While ‘whatever it takes’ could mean a great disaster or a great blessing, today I read something else about what it will take. This passage is from Jeremiah 30:3-11. While it directly refers to Israel, it also reveals what God will do to free His people from the bondage of sin.
‘For behold, the days are coming,’ says the Lord, ‘that I will bring back from captivity My people Israel and Judah,’ says the Lord. ‘And I will cause them to return to the land that I gave to their fathers, and they shall possess it.’

Now these are the words that the Lord spoke concerning Israel and Judah. For thus says the Lord: ‘We have heard a voice of trembling, of fear, and not of peace. Ask now, and see, whether a man is ever in labor with child? So why do I see every man with his hands on his loins like a woman in labor, and all faces turned pale?

Alas! For that day is great, so that none is like it; and it is the time of Jacob’s trouble, but he shall be saved out of it. For it shall come to pass in that day,’ says the Lord of hosts, ‘That I will break his yoke from your neck, and will burst your bonds; foreigners shall no more enslave them. But they shall serve the Lord their God, and David their king, whom I will raise up for them.

Therefore do not fear, O My servant Jacob,’ says the Lord, ‘Nor be dismayed, O Israel; for behold, I will save you from afar, and your seed from the land of their captivity. Jacob shall return, have rest and be quiet, and no one shall make him afraid. For I am with you,’ says the Lord, ‘to save you; though I make a full end of all nations where I have scattered you, yet I will not make a complete end of you. But I will correct you in justice, and will not let you go altogether unpunished.’
My theological understanding says this speaks of that day when Jesus returns and the world enters a terrible tribulation. With that, my first thoughts brought despair; will those I pray for even live long enough to experience this soul-shattering event? If this is what it takes to set them free, will they miss out?
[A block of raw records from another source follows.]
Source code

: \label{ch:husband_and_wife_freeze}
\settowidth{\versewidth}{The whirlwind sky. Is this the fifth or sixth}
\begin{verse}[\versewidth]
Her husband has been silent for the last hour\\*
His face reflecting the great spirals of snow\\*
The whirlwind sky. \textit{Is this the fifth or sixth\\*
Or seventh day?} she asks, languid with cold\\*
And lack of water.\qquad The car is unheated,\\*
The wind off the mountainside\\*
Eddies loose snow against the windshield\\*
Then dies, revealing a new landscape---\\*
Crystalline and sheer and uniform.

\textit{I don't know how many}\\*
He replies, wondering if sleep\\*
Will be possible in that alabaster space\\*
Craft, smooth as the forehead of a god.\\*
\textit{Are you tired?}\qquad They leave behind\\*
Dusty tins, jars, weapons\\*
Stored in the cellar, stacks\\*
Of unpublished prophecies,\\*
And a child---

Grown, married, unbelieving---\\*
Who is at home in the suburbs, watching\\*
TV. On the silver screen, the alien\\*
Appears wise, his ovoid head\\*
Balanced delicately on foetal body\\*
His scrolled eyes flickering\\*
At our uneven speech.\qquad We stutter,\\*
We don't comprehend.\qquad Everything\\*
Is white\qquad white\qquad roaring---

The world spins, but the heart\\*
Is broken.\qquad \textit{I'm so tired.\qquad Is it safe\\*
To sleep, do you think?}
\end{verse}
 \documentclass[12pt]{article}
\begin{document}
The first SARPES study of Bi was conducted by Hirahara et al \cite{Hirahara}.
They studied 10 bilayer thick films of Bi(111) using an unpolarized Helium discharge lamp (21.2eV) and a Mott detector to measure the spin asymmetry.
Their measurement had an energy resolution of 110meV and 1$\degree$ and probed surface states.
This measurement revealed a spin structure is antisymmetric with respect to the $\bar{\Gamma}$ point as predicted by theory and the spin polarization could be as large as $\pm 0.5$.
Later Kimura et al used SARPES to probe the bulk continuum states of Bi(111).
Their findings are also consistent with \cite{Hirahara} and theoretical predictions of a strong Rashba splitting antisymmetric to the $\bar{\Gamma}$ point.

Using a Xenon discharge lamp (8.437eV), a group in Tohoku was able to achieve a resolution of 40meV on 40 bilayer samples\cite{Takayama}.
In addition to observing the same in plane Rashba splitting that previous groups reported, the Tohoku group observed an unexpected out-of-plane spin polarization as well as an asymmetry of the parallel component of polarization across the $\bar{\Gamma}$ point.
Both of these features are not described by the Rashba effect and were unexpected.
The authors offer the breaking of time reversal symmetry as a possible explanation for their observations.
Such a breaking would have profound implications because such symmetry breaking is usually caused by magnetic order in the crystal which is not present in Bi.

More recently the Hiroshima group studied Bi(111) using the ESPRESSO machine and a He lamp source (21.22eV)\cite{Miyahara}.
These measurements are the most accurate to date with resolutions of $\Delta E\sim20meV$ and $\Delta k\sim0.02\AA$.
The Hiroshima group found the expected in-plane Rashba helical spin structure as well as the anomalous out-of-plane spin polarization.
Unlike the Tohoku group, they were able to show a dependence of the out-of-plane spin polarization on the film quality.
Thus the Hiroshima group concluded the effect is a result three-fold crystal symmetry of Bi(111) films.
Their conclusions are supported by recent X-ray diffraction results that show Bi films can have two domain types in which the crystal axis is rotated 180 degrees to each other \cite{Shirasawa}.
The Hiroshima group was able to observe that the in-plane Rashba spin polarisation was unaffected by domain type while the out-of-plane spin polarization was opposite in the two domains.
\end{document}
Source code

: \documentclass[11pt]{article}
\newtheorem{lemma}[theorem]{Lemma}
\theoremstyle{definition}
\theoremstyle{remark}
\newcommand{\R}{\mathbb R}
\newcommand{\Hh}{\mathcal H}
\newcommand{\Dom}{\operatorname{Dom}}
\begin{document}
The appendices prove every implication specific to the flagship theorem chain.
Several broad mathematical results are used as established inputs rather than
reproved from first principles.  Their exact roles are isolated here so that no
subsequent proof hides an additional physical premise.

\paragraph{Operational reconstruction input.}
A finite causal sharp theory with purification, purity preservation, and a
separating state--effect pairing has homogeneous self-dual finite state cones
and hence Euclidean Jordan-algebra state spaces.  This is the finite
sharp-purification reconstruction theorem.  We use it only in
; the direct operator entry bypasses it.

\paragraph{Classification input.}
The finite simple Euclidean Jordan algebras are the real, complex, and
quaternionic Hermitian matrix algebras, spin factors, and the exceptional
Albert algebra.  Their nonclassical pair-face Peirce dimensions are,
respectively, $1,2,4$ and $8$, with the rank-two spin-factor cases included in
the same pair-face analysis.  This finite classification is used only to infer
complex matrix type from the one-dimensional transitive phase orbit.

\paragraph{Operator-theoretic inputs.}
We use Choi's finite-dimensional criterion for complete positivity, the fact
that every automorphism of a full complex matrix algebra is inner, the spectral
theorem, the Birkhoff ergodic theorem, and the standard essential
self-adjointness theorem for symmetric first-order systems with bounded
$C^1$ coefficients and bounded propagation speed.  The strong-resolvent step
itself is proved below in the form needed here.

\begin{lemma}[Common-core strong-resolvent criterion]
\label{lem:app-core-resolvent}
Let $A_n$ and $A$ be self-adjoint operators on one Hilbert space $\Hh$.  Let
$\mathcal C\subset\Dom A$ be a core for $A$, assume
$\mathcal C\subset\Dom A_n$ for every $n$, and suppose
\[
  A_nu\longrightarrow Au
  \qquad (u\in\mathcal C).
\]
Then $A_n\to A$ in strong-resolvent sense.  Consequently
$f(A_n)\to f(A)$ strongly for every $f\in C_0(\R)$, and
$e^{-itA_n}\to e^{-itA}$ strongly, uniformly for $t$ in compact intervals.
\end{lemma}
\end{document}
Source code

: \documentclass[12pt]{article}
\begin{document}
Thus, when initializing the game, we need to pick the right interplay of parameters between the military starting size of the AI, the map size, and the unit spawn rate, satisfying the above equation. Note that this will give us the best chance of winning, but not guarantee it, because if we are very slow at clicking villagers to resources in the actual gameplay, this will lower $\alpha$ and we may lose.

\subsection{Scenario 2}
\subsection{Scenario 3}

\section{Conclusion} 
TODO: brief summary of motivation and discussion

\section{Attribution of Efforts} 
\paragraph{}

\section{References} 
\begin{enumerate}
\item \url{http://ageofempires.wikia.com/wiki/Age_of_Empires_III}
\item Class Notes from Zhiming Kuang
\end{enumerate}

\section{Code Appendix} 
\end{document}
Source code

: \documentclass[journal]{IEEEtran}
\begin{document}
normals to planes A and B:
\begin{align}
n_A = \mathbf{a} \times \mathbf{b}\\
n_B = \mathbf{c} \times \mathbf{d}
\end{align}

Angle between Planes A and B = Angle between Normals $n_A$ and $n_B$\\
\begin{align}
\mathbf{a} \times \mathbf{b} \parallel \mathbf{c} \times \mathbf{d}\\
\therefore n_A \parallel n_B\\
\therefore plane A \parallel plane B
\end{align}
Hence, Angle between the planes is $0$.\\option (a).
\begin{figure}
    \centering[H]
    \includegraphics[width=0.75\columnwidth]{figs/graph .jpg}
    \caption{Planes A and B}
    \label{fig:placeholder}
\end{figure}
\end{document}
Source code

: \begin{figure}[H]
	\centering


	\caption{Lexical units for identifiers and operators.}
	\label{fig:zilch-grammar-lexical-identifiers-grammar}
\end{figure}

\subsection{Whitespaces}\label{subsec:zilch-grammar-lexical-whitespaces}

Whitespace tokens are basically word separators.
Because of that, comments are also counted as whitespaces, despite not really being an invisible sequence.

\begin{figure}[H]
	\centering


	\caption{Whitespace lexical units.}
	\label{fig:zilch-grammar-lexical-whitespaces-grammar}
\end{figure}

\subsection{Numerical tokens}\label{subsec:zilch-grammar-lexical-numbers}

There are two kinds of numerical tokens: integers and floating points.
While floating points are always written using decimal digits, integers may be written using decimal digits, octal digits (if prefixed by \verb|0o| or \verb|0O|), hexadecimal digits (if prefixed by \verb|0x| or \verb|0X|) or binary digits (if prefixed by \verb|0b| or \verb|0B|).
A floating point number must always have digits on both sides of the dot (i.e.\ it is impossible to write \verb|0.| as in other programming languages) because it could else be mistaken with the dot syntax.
Like many Old Testament prophecies, fulfilment often comes in several ways. Sometimes it unfolds like a flower. Other times it applies to more than one thing. The author of today’s reading says something about this passage that is terrible in one sense, yet offers me greater hope in another. I will quote his words almost in their entirety:
This “day of trouble” is when sin is laid as a heavy burden upon a man’s conscience; when guilt presses him down into the dust of death, when his iniquities stare him in the face, and seem more in number than the hairs of his head; when he fears he shall be cast forever into the bottomless pit of hell, and have his portion with the hypocrites. This “day of trouble” is not literally a day, a portion of time meted out by the rising or setting sun, a space of twenty-four hours. The hands of a clock, or the shadow of a dial, cannot regulate spiritual troubles.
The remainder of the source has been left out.